Peter Murphy - 7/13/2013
Smack dab in the middle of July 2013, the sweaty heart of the Phoenix summer, Peter Murphy hopped off a flight from his home in Turkey and onto the stage of the Crescent Ballroom. The granddad of goth has had an incredibly successful solo career, but this night was devoted to playing the music of Bauhaus, the gloriously gloomy, post-punk band that he fronted, which formed back in the late '70s.

The pre-show chatter was nothing but words of anticipation and excitement; the impatient crowd was loaded with hardcore fans. When he finally hit the stage, there were some faces streaked with runny eyeliner, and it wasn’t just from waiting below the warm lights or the summer season. Those were some emo tears, as Murphy ripped through Bauhaus classics, from the extra-dark and haunting like “King Volcano,” and “The Spy in the Cab,” to the beautiful, like “Silent Hedges,” right into relentlessly driving favorites like “Dark Entries.” 

Even though it was just Murphy and not the rest of the original lineup (who have all reunited over the years for short tours), it was still pretty magical to hear him bellowing out those essential classics in such an intimate setting. AMY YOUNG

twenty one pilots - 11/12/2013
Now a platinum-selling band known for their crowd drumming  and hamster-ball stunts, twenty one pilots wasn’t always playing at 18,000-seat venues like Talking Stick Resort Arena. Once upon a time, on November 12, 2013, the indie-rock duo Tyler Joseph and Josh Dun walked into Crescent Ballroom sporting red and blue ski masks.

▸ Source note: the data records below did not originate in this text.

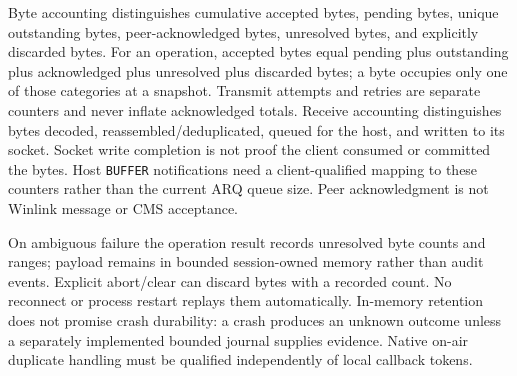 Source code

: Byte accounting distinguishes cumulative accepted bytes, pending bytes,
unique outstanding bytes, peer-acknowledged bytes, unresolved bytes, and
explicitly discarded bytes. For an operation, accepted bytes equal pending
plus outstanding plus acknowledged plus unresolved plus discarded bytes;
a byte occupies only one of those categories at a snapshot. Transmit attempts
and retries are separate counters and never inflate acknowledged totals.
Receive accounting distinguishes bytes decoded, reassembled/deduplicated,
queued for the host, and written to its socket. Socket write completion is
not proof the client consumed or committed the bytes. Host \texttt{BUFFER}
notifications need a client-qualified mapping to these counters rather than
the current ARQ queue size. Peer acknowledgment is not Winlink message or
CMS acceptance.

On ambiguous failure the operation result records unresolved byte counts and
ranges; payload remains in bounded session-owned memory rather than audit
events. Explicit abort/clear can discard bytes with a recorded count. No reconnect
or process restart replays them automatically. In-memory retention does not
promise crash durability: a crash produces an unknown outcome unless a
separately implemented bounded journal supplies evidence. Native on-air
duplicate handling must be qualified independently of local callback tokens.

Before “Car Radio” hit car radios, before “Blurryface” was released and before songs like “Ride” and “Stressed Out” dominated playlists, the band put on a big show in the small space.

The band’s light shows, introspective lyrics, and stage tricks look almost unreal in a big venue, but in Crescent, that show was just as exciting and had a more intimate feel to it. Throughout the night, the duo turned off the mics and Joseph pulled out his signature ukulele, playing songs like Elvis Presley’s “Can’t Help Falling In Love.” Yet they still retained their energy, diving into the crowd with flashing lights.

It was the kind of show that will likely never happen again the band’s history, but will still stand as one of the best performances to hit Crescent Ballroom. MEGAN JANETSKY

Highly Suspect - 4/15/2016
For the pace at which rock trio Highly Suspect took over the internet with controversial music videos and raw, honest Pink Floyd-esque songwriting, Crescent Ballroom’s atmosphere was ideal to see the band, which has been nominated for two Grammys. Not too crowded, more than enough room to dance, heavy with dry ice and lavender lighting.

Highly Suspect sauntered on stage like they weren’t quite sure why they were there. The mix of hipsters, college students, Rastafarians, metal heads, DJs, and middle-aged couples made it clear that the connection to the music isn’t unwarranted. Blood, sweat, and tears; beautiful audacity; cigarettes and leather ... hope for the future of rock 'n' roll.

Highly Suspect inundated the crowd with the true feeling of rock and nostalgia for the devastating nuances of musicians giving all their energy to the people. Yes, the self-destruction of Highly Suspect is likely — the venues will get bigger, the fame larger.

The trio's instruments were like extensions of themselves, and singer Johnny Stevens thrashed the microphone while belting out his desperate, carnal vocals. Instrumentals weaved with the latter in a hypnotic, head-on collision-type manner. The band let songs like “Bloodfeather,” “Serotonia,” and “Lydia” showcase their talent, somehow appealing to underground and radio fans alike, with their only interaction being a “thank you,” and Stevens toasting the crowd: “Let’s all get fucked up together.” Just the way rock 'n' roll should be. LAUREN WISE

Vince Staples - 5/13/2016
God bless Crescent for letting us see spectacular artists in an intimate setting "before they get big," as the Vince Staples show I saw this May certainly felt like the last time the up-and-coming rapper would perform for such a small crowd in Phoenix. In fact, maybe a little too small, as we were packed like sardines in the sold-out venue. But when Vince took the stage, all 550 of us moved as one, bouncing and swaying to the pulse of the beat, whether we wanted to or not. The rapper's autobiographical, socially conscious debut album Summertime '06 translated into a set of bangers that Vince could deliver with overwhelming conviction and passion.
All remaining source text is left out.